Durant la campagne présidentielle française de 2017, tous les candidats majeurs se sont en effet réclamés d’une forme de patriotisme. L’exercice était attendu pour Marine Le Pen ou François Fillon, beaucoup moins chez Emmanuel Macron – élu depuis – et Jean-Luc Mélenchon. M. Macron est l’incarnation de la volonté d’intégration européenne et mondiale, animée par les idéologies européistes et mondialistes, opposées aux Nations, considérées comme des archaïsmes, un stade de l’organisation des sociétés humaines figé au XIXème ; or, sans rien renier de ses convictions profondes, M. Macron s’est déclaré à de nombreuses reprises « patriote », c’est-à-dire attaché aussi à sa patrie française. De même, M. Mélenchon, de philosophie politique d’extrême-gauche marxiste, tenant lui de l’internationalisme prolétarien, bien différent de l’européisme et du mondialisme, mais qui le rejoint en considérant la Patrie comme une structure politique historiquement obsolète, s’est déclaré subitement « patriote » lui aussi…Il y a bien lieu de douter de la sincérité de ces déclarations patriotiques de MM. Macron et Mélenchon, mais elles ont bien été prononcées, et, motivation probable du reste, ont eu un impact électoral positif. L’internationalisme prolétarien pur du discours de M. Mélenchon en 2012 lui aurait coûté quelques points, ce qui ne s’est donc pas reproduit avec la mention positive de la Patrie en 2017.
Ainsi la question du patriotisme est-elle bien un sujet de réflexion qui fait écho à l’actualité de la chose publique. Durant les dernières décennies, mais que sont-elles au regard de deux millénaires d’Histoire de l’Eglise ? le patriotisme a été dénoncé par beaucoup de prêtres et d’évêques dans l’Eglise catholique. Certaines déclarations du pape François, mais tenant du discours « privé » et non du magistère pontifical véritable, peuvent faire croire à une adhésion des plus hautes autorités de l’Eglise à l’idée de l’avènement d’un monde sans-patrie…
Pourtant, les choses sont plus complexes. Le patriotisme est-il vraiment un péché ?
LE COLLOQUE DE RENAISSANCE CATHOLIQUE SUR LA QUESTION DU PATRIOTISME A LA LUMIERE DE LA DOCTRINE CATHOLIQUE AUTHENTIQUE
L’association Renaissance catholique propose, depuis plusieurs décennies (depuis 1988, année de sa fondation, précisément), à travers sa revue, ses livres, ses colloques, des réflexions authentiquement catholiques face aux défis de notre époque.
Ainsi a été tenu le colloque annuel en 2007 de Renaissance catholique, autour du thème « le patriotisme est-il un péché ? ».
Nous avons vu que ce sujet est plus que jamais d’actualité.

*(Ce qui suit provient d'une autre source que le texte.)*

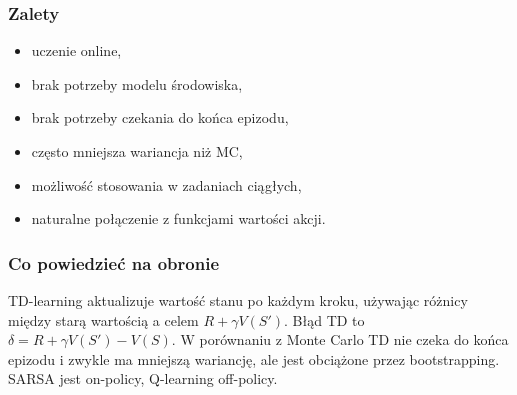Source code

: \subsubsection{Zalety}

\begin{itemize}
  \item uczenie online,
  \item brak potrzeby modelu środowiska,
  \item brak potrzeby czekania do końca epizodu,
  \item często mniejsza wariancja niż MC,
  \item możliwość stosowania w zadaniach ciągłych,
  \item naturalne połączenie z funkcjami wartości akcji.
\end{itemize}

\subsubsection{Co powiedzieć na obronie}

TD-learning aktualizuje wartość stanu po każdym kroku, używając różnicy między starą wartością a celem $R+\gamma V(S')$. Błąd TD to $\delta=R+\gamma V(S')-V(S)$. W porównaniu z Monte Carlo TD nie czeka do końca epizodu i zwykle ma mniejszą wariancję, ale jest obciążone przez bootstrapping. SARSA jest on-policy, Q-learning off-policy.
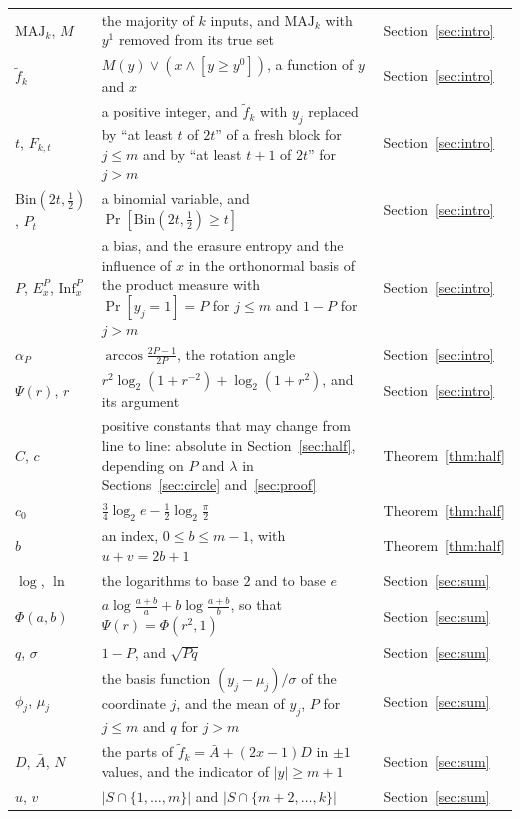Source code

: \documentclass[11pt]{amsart}
\theoremstyle{remark}
\newcommand{\Inf}{\mathrm{Inf}}
\newcommand{\MAJ}{\mathrm{MAJ}}
\begin{document}
\begin{longtable}{@{}>{\raggedright\arraybackslash}p{}>{\raggedright\arraybackslash}p{}>{\raggedright\arraybackslash}p{}@{}}
$\MAJ_k$, $M$ & the majority of $k$ inputs, and $\MAJ_k$ with $y^1$ removed from its true set & Section~\ref{sec:intro} \\
$\tilde f_k$ & $M(y)\vee(x\wedge[y\ge y^0])$, a function of $y$ and $x$ & Section~\ref{sec:intro} \\
$t$, $F_{k,t}$ & a positive integer, and $\tilde f_k$ with $y_j$ replaced by ``at least $t$ of $2t$'' of a fresh block for $j\le m$ and by ``at least $t+1$ of $2t$'' for $j>m$ & Section~\ref{sec:intro} \\
$\mathrm{Bin}(2t,\frac12)$, $P_t$ & a binomial variable, and $\Pr[\mathrm{Bin}(2t,\frac12)\ge t]$ & Section~\ref{sec:intro} \\
$P$, $E_x^P$, $\Inf_x^P$ & a bias, and the erasure entropy and the influence of $x$ in the orthonormal basis of the product measure with $\Pr[y_j=1]=P$ for $j\le m$ and $1-P$ for $j>m$ & Section~\ref{sec:intro} \\
$\alpha_P$ & $\arccos\frac{2P-1}{2P}$, the rotation angle & Section~\ref{sec:intro} \\
$\Psi(r)$, $r$ & $r^2\log_2(1+r^{-2})+\log_2(1+r^2)$, and its argument & Section~\ref{sec:intro} \\
$C$, $c$ & positive constants that may change from line to line: absolute in Section~\ref{sec:half}, depending on $P$ and $\lambda$ in Sections~\ref{sec:circle} and~\ref{sec:proof} & Theorem~\ref{thm:half} \\
$c_0$ & $\frac34\log_2e-\frac12\log_2\frac\pi2$ & Theorem~\ref{thm:half} \\
$b$ & an index, $0\le b\le m-1$, with $u+v=2b+1$ & Theorem~\ref{thm:half} \\
$\log$, $\ln$ & the logarithms to base $2$ and to base $e$ & Section~\ref{sec:sum} \\
$\Phi(a,b)$ & $a\log\frac{a+b}a+b\log\frac{a+b}b$, so that $\Psi(r)=\Phi(r^2,1)$ & Section~\ref{sec:sum} \\
$q$, $\sigma$ & $1-P$, and $\sqrt{Pq}$ & Section~\ref{sec:sum} \\
$\phi_j$, $\mu_j$ & the basis function $(y_j-\mu_j)/\sigma$ of the coordinate $j$, and the mean of $y_j$, $P$ for $j\le m$ and $q$ for $j>m$ & Section~\ref{sec:sum} \\
$D$, $\bar A$, $N$ & the parts of $\tilde f_k=\bar A+(2x-1)D$ in $\pm1$ values, and the indicator of $|y|\ge m+1$ & Section~\ref{sec:sum} \\
$u$, $v$ & $|S\cap\{1,\dots,m\}|$ and $|S\cap\{m+2,\dots,k\}|$ & Section~\ref{sec:sum} \\

\end{longtable}
\end{document}
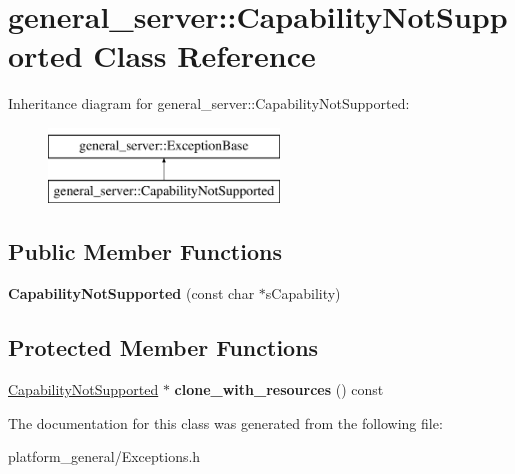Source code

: \hypertarget{classgeneral__server_1_1CapabilityNotSupported}{\section{general\-\_\-server\-:\-:\-Capability\-Not\-Supported \-Class \-Reference}
\label{classgeneral__server_1_1CapabilityNotSupported}
}
\-Inheritance diagram for general\-\_\-server\-:\-:\-Capability\-Not\-Supported\-:\begin{figure}[H]
\begin{center}
\leavevmode
\includegraphics[height=2.000000cm]{classgeneral__server_1_1CapabilityNotSupported}
\end{center}
\end{figure}
\subsection*{\-Public \-Member \-Functions}
\begin{DoxyCompactItemize}
\item 
\hypertarget{classgeneral__server_1_1CapabilityNotSupported_a85f5735cd718702e5768b3e4421b7872}{{\bfseries \-Capability\-Not\-Supported} (const char $\ast$s\-Capability)}\label{classgeneral__server_1_1CapabilityNotSupported_a85f5735cd718702e5768b3e4421b7872}

\end{DoxyCompactItemize}
\subsection*{\-Protected \-Member \-Functions}
\begin{DoxyCompactItemize}
\item 
\hypertarget{classgeneral__server_1_1CapabilityNotSupported_a130a98b8e513666ad5aa8167d44b9730}{\hyperlink{classgeneral__server_1_1CapabilityNotSupported}{\-Capability\-Not\-Supported} $\ast$ {\bfseries clone\-\_\-with\-\_\-resources} () const }\label{classgeneral__server_1_1CapabilityNotSupported_a130a98b8e513666ad5aa8167d44b9730}

\end{DoxyCompactItemize}


\-The documentation for this class was generated from the following file\-:\begin{DoxyCompactItemize}
\item 
platform\-\_\-general/\-Exceptions.\-h\end{DoxyCompactItemize}
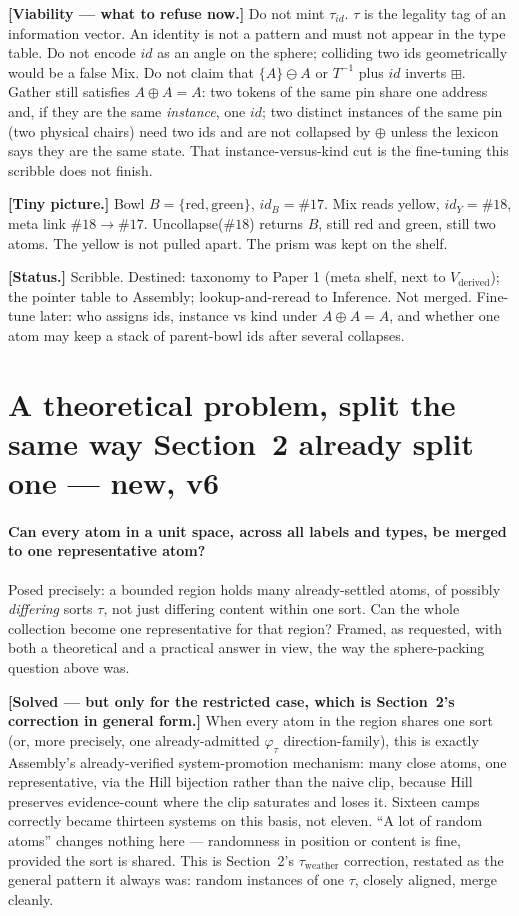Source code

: \documentclass[11pt]{article}
\begin{document}
\textbf{[Viability --- what to refuse now.]}
Do not mint $\tau_{id}$. $\tau$ is the legality tag of an information
vector. An identity is not a pattern and must not appear in the type
table. Do not encode $id$ as an angle on the sphere; colliding two
ids geometrically would be a false Mix. Do not claim that
$\{A\}\ominus A$ or $T^{-1}$ plus $id$ inverts $\boxplus$. Gather
still satisfies $A\oplus A=A$: two tokens of the same pin share one
address and, if they are the same \emph{instance}, one $id$; two
distinct instances of the same pin (two physical chairs) need two
ids and are not collapsed by $\oplus$ unless the lexicon says they
are the same state. That instance-versus-kind cut is the fine-tuning
this scribble does not finish.

\textbf{[Tiny picture.]}
Bowl $B=\{\mathrm{red},\mathrm{green}\}$, $id_B=\#17$.
Mix reads yellow, $id_Y=\#18$, meta link $\#18\to\#17$.
Uncollapse($\#18$) returns $B$, still red and green, still two atoms.
The yellow is not pulled apart. The prism was kept on the shelf.

\textbf{[Status.]} Scribble. Destined: taxonomy to Paper 1 (meta
shelf, next to $V_{\mathrm{derived}}$); the pointer table to
Assembly; lookup-and-reread to Inference. Not merged. Fine-tune
later: who assigns ids, instance vs kind under $A\oplus A=A$, and
whether one atom may keep a stack of parent-bowl ids after several
collapses.

\section{A theoretical problem, split the same way Section~2 already
split one --- new, v6}

\paragraph{Can every atom in a unit space, across all labels and
types, be merged to one representative atom?} Posed precisely: a
bounded region holds many already-settled atoms, of possibly
\emph{differing} sorts $\tau$, not just differing content within one
sort. Can the whole collection become one representative for that
region? Framed, as requested, with both a theoretical and a practical
answer in view, the way the sphere-packing question above was.

\textbf{[Solved --- but only for the restricted case, which is
Section~2's correction in general form.]} When every atom in the
region shares one sort (or, more precisely, one already-admitted
$\varphi_\tau$ direction-family), this is exactly
Assembly's already-verified system-promotion mechanism: many close
atoms, one representative, via the Hill bijection rather than the
naive clip, because Hill preserves evidence-count where the clip
saturates and loses it. Sixteen camps correctly became thirteen
systems on this basis, not eleven. ``A lot of random atoms'' changes
nothing here --- randomness in position or content is fine, provided
the sort is shared. This is Section~2's $\tau_{\text{weather}}$
correction, restated as the general pattern it always was: random
instances of one $\tau$, closely aligned, merge cleanly.
\end{document}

Aussi est particulièrement pertinente la réédition opérée en décembre 2016 des actes de ce colloque. Quelques articles ont été actualisés. L’exercice n’a pas été possible pour tous, du fait du rappel à Dieu de certains des plus célèbres des auteurs. Mais les réflexions profondes, sur les principes, avec une doctrine catholique, s’appuyant sur la franche érudition de Jean Madiran ou de l’abbé Bruno Schaeffer, énoncent des vérités qui dépassent de loin l’actualité immédiate.
Jean Madiran évoque la question précise de l’Action Française, objet d’une des rares condamnations pontificales – prononcées par Pie XI en 1926 – pour un mouvement politique en France ; selon lui, elle avait été inique ; qu’on le suive totalement ou non sur cette question précise – il y a certainement matière à débat sur le « nationalisme intégral » -, Jean Madiran développe une définition d’un sain nationalisme parfaitement compatible avec la doctrine catholique.
Quant à l’abbé Bruno Schaeffer, il rappelle les fondements de la doctrine sociale de l’Eglise, et ses développements de Léon XIII à Pie XII, à peu près oubliés aujourd’hui, bien à tort, qui inscrivent le chrétien dans une hiérarchie de communauté, avec la famille, la corporation, la nation ; le catholique aime les siens, son métier, sa nation. Les références précises et précieuses sont données. Dans sa prudence, la doctrine sociale de l’Eglise admet parfaitement, et même impose, des limites au droit à l’immigration, actuellement considéré par beaucoup de clercs, et à tort, comme un droit absolu, sans aucune limite théorique ou pratique.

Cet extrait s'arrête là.